#### EXERCISE:
Counting the line with "Members fully supported" as the last one, copy out the lines of the data exactly from the first onward.

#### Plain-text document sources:
========================================

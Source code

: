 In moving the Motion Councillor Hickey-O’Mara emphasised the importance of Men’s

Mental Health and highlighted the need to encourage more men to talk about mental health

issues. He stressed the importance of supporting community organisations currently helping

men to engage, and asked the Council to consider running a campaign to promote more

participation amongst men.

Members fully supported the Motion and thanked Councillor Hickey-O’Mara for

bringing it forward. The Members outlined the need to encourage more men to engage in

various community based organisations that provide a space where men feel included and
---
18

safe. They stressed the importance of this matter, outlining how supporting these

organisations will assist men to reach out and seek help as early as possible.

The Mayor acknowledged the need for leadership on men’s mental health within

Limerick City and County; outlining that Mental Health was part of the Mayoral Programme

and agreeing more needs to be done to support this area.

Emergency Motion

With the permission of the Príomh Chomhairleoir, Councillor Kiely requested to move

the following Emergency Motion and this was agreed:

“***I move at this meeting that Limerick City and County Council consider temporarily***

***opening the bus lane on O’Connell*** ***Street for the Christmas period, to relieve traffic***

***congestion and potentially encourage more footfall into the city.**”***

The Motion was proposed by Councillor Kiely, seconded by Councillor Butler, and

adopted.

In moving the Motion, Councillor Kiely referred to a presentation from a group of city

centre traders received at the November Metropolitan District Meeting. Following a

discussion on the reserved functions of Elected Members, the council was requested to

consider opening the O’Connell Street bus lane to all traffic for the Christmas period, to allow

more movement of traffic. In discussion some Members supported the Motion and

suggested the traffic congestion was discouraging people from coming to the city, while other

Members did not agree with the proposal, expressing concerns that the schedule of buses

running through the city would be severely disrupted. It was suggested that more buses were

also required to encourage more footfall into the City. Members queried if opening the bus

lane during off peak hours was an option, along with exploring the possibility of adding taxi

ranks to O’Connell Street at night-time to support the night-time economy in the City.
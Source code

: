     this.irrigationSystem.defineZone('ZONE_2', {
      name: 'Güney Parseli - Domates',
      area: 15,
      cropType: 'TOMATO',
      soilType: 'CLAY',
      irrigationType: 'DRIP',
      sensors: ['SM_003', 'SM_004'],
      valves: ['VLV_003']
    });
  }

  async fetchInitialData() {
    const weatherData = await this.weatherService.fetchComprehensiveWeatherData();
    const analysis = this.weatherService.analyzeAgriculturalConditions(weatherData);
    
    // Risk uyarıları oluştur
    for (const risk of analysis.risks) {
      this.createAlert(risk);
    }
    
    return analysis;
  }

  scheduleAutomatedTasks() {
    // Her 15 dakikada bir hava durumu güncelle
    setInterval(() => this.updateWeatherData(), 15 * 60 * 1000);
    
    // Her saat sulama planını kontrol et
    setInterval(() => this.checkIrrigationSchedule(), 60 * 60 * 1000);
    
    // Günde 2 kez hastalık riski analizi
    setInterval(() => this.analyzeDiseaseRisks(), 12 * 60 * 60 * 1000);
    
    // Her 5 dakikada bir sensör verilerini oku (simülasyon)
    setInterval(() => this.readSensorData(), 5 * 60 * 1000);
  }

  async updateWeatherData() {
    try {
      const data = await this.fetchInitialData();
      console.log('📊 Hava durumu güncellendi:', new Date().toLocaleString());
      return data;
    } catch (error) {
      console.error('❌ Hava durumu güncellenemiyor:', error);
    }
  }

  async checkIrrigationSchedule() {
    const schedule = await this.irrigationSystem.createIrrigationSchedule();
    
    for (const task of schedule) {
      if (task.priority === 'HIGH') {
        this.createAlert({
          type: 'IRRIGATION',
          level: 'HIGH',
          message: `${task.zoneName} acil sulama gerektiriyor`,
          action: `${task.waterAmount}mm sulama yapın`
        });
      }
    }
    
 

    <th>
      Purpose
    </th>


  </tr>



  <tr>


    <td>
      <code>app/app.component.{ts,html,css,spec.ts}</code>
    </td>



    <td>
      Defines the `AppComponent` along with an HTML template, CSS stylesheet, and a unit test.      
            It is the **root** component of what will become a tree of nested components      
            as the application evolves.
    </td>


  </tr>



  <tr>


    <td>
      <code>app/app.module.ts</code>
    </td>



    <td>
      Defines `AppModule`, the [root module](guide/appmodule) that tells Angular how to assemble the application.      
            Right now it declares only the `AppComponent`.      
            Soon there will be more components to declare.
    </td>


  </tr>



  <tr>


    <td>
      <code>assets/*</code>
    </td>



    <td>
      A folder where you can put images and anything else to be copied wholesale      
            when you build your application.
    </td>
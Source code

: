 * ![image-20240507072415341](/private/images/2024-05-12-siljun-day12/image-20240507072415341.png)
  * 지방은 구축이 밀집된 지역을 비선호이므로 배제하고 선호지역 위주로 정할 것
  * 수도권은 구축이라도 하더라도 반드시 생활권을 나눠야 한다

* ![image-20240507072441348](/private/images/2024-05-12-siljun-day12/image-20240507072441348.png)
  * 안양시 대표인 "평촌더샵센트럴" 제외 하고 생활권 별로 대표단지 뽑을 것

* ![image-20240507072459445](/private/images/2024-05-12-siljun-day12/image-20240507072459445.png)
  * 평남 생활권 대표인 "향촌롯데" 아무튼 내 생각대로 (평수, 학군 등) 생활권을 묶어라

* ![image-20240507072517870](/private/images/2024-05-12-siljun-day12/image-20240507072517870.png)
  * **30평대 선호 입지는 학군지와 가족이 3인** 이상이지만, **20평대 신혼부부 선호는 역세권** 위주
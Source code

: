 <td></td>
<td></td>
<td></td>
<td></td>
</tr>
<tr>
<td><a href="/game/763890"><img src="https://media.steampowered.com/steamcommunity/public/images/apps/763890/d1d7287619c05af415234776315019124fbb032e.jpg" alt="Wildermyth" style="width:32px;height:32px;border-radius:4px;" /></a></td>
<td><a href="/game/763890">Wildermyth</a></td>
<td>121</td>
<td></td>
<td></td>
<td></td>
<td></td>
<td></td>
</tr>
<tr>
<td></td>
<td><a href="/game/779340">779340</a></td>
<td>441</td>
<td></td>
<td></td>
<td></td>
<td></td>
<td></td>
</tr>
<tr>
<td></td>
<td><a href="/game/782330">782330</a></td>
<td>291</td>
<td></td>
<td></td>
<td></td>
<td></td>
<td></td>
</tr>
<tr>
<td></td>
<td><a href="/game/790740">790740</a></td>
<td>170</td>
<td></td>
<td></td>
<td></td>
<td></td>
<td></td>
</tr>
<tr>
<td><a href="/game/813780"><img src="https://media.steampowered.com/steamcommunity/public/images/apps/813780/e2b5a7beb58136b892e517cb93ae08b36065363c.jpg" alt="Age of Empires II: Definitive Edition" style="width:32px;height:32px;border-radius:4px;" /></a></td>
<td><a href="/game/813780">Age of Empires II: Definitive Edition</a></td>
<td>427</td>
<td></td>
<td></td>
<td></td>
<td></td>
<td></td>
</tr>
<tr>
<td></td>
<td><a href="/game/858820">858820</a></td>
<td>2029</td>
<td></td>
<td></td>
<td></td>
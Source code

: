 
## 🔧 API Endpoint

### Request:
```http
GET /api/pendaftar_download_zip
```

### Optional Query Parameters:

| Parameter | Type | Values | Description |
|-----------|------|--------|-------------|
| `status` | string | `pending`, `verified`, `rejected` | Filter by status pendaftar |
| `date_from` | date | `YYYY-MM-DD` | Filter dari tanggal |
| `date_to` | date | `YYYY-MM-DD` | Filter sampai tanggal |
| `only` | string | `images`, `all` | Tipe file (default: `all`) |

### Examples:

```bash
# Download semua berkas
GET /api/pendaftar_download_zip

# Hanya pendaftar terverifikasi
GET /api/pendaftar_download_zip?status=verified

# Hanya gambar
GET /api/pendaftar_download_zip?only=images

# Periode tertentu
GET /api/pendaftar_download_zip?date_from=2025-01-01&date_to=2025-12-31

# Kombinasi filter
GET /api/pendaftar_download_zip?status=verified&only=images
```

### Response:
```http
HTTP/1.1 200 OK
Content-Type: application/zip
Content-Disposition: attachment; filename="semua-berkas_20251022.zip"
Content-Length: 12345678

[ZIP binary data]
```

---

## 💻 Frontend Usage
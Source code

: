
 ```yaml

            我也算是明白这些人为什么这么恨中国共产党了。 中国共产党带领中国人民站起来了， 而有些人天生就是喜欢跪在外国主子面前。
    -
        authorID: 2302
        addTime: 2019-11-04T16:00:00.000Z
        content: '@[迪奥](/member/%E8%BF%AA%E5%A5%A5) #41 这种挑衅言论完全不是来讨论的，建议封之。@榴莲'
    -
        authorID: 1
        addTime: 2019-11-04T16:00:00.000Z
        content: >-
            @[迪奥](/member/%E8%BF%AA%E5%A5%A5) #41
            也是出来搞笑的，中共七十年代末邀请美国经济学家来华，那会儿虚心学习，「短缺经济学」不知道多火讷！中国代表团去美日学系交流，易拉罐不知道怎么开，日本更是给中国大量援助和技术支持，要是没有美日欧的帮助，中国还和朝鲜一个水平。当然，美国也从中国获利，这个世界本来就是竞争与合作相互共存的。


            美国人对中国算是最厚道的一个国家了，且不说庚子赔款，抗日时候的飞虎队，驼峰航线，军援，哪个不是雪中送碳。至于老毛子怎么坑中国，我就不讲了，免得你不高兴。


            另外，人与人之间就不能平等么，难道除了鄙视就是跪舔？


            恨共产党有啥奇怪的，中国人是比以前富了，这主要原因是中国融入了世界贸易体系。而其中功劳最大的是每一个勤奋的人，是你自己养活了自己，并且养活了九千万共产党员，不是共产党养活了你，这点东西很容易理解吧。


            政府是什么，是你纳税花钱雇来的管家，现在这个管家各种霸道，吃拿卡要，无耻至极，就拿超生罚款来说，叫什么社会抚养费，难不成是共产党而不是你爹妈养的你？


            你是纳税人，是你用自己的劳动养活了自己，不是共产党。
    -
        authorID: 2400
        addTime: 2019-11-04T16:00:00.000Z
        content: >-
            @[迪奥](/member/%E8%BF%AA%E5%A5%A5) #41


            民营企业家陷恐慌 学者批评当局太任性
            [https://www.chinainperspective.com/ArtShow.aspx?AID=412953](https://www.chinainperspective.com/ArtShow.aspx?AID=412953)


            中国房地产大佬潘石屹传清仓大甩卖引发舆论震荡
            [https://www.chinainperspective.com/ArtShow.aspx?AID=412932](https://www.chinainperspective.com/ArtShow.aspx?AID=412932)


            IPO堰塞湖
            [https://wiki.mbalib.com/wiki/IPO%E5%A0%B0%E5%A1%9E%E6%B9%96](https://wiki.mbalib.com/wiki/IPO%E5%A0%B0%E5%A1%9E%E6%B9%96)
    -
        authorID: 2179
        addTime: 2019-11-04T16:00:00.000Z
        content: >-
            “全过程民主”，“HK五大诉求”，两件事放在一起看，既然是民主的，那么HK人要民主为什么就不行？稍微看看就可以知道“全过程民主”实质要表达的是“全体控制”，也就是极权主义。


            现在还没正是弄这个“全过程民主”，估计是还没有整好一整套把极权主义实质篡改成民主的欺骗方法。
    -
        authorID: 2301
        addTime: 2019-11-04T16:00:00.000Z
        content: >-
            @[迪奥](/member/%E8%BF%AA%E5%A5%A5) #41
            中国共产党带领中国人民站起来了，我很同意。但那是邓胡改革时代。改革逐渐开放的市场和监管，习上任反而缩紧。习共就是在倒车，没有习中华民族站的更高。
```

========================================

#### SOLUTION TO THIS PROBLEM:
Source code

: In moving the Motion Councillor Hickey-O’Mara emphasised the importance of Men’s

Mental Health and highlighted the need to encourage more men to talk about mental health

issues. He stressed the importance of supporting community organisations currently helping

men to engage, and asked the Council to consider running a campaign to promote more

participation amongst men.

Members fully supported the Motion and thanked Councillor Hickey-O’Mara for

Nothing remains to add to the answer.